Why are there negative emotions?
When a family member becomes ill or injured, everyone focuses on their condition and recovery. Family and friends aim all attention, empathy, and support toward that individual’s needs and how they can help reduce the negative impact of events on their life. The affected family member’s personal view is like looking into a camera lens. When they look through the viewfinder, they zoom in on themselves, and the background is a blur.
While the affected family member’s viewfinder zoom’s-in for a focused shot, the caregiver’s viewfinder enlarges to a panoramic view. The caregiver must consider the needs of the affected family member and incorporate their therapy/recovery requirements into the household’s landscape.
The caregiver must adjust their life to incorporate the care plus responsibilities of the affected family member. Often, the caregiver coordinates communications with the injured family member’s job, updates others on recovery status, monitors insurance claims, orders medical supplies, becomes a nurse, physical therapist, respiratory therapist, and psychiatrist, and supports other family members emotionally impacted by the condition of the affected family member. The tasks quickly become unmanageable.
Grief Hits Home
The unpredictable nature of managing someone else’s world and medical condition feels beyond the caregiver’s control. However, controlling the situation remains their responsibility. Regular battles with fear, anxiety, anger, and frustration occur. Then, one day, whether from exhaustion or a song heard over the radio, the weight of their unstable block tower shifts, and all the blocks they so carefully constructed come tumbling down. At that moment, the grief for the life they’ve left behind hits them in the gut. “This” is not going away anytime soon.
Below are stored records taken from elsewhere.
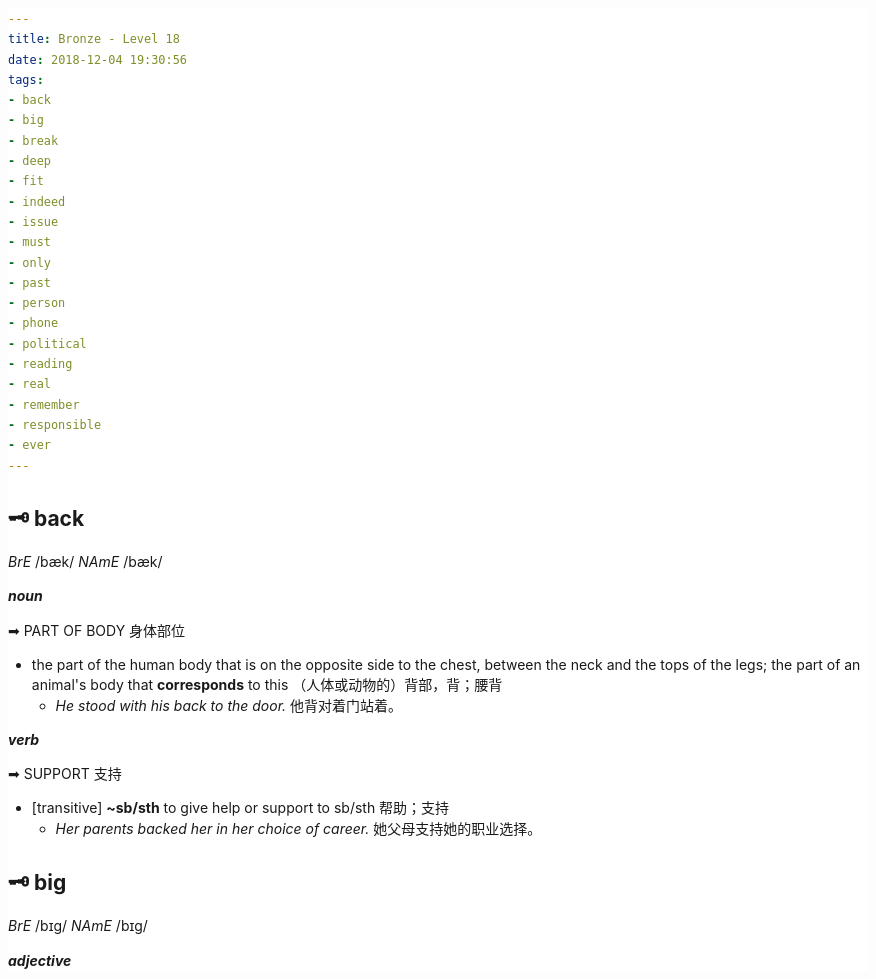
 ```yaml
---
title: Bronze - Level 18
date: 2018-12-04 19:30:56
tags:
- back
- big
- break
- deep
- fit
- indeed
- issue
- must
- only
- past
- person
- phone
- political
- reading
- real
- remember
- responsible
- ever
---
```


## 🗝 back

_BrE_ /bæk/
_NAmE_ /bæk/

_**noun**_

➡ PART OF BODY 身体部位

- the part of the human body that is on the opposite side to the chest, between the neck and the tops of the legs; the part of an animal's body that **corresponds** to this （人体或动物的）背部，背；腰背
  - _He stood with his back to the door._
    他背对着门站着。

_**verb**_

➡ SUPPORT 支持

- [transitive] **~sb/sth** to give help or support to sb/sth 帮助；支持
  - _Her parents backed her in her choice of career._
    她父母支持她的职业选择。

## 🗝 big

_BrE_ /bɪg/
_NAmE_ /bɪg/

_**adjective**_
Managing Anxiety by Living in the Moment
“Right Now “
As a caregiver adapts to caregiving, a change occurs in how they look at their world. The caregiver thinks in terms of “right now” rather than “tomorrow.” No longer do they trust that plans made today will be relevant tomorrow or even possible. Too often, over the years, medical events required canceled or altered plans. Living with a chronic illness means life is unpredictable and best lived in the moment.
Live in the Moment
Caregivers learn to always prepare for the unexpected. Consequently, many caregivers “live in the moment” while “storing up” for the future. After experiencing multiple changes in plans, they realize guarantees do not exist. Therefore, it is important to enjoy each moment with their family members and never assume they will have more time. They learn to adapt quickly and not hold on to “things.” Realizing what is important, they set priorities accordingly and live in the moment.
Defense Against Murphy’s Law
Don’t misunderstand, however. Living in the moment does not mean failing to plan. Some might accuse caregivers of acting like hoarders. Those accusers would be mistaken.
Murphy’s law (whatever can go wrong will go wrong and at the worst possible moment) haunts caregivers as a personal enemy. When a caregiver goes out, they fear and therefore, prepare, for the worst. They pack a suitcase of “just in case” supplies because you never know when an “accident” might happen. Snacks, drinks, medicines, special equipment, entertainment, batteries (for said entertainment), blankets for cold offices, arm/leg warmers, hand sanitizers, wet wipes, etc., are necessities to have on-hand for caregivers.
Store Up for Tomorrow
For mail-order “special” need items that take weeks to receive or often go on back-order, well, those items have a place in the caregiver’s home designated just for them. It’s not surprising to find a warehouse and inventory control system right in the caregiver’s home to help them maintain a constant supply stream. Panic ensues if supplies drop below the critical inventory level for fear the precious item will run out before UPS or Fed-ex pulls up with the necessary item on their truck. No kidding, courier drivers know the caregivers in the neighborhoods based on frequent “storing up” deliveries.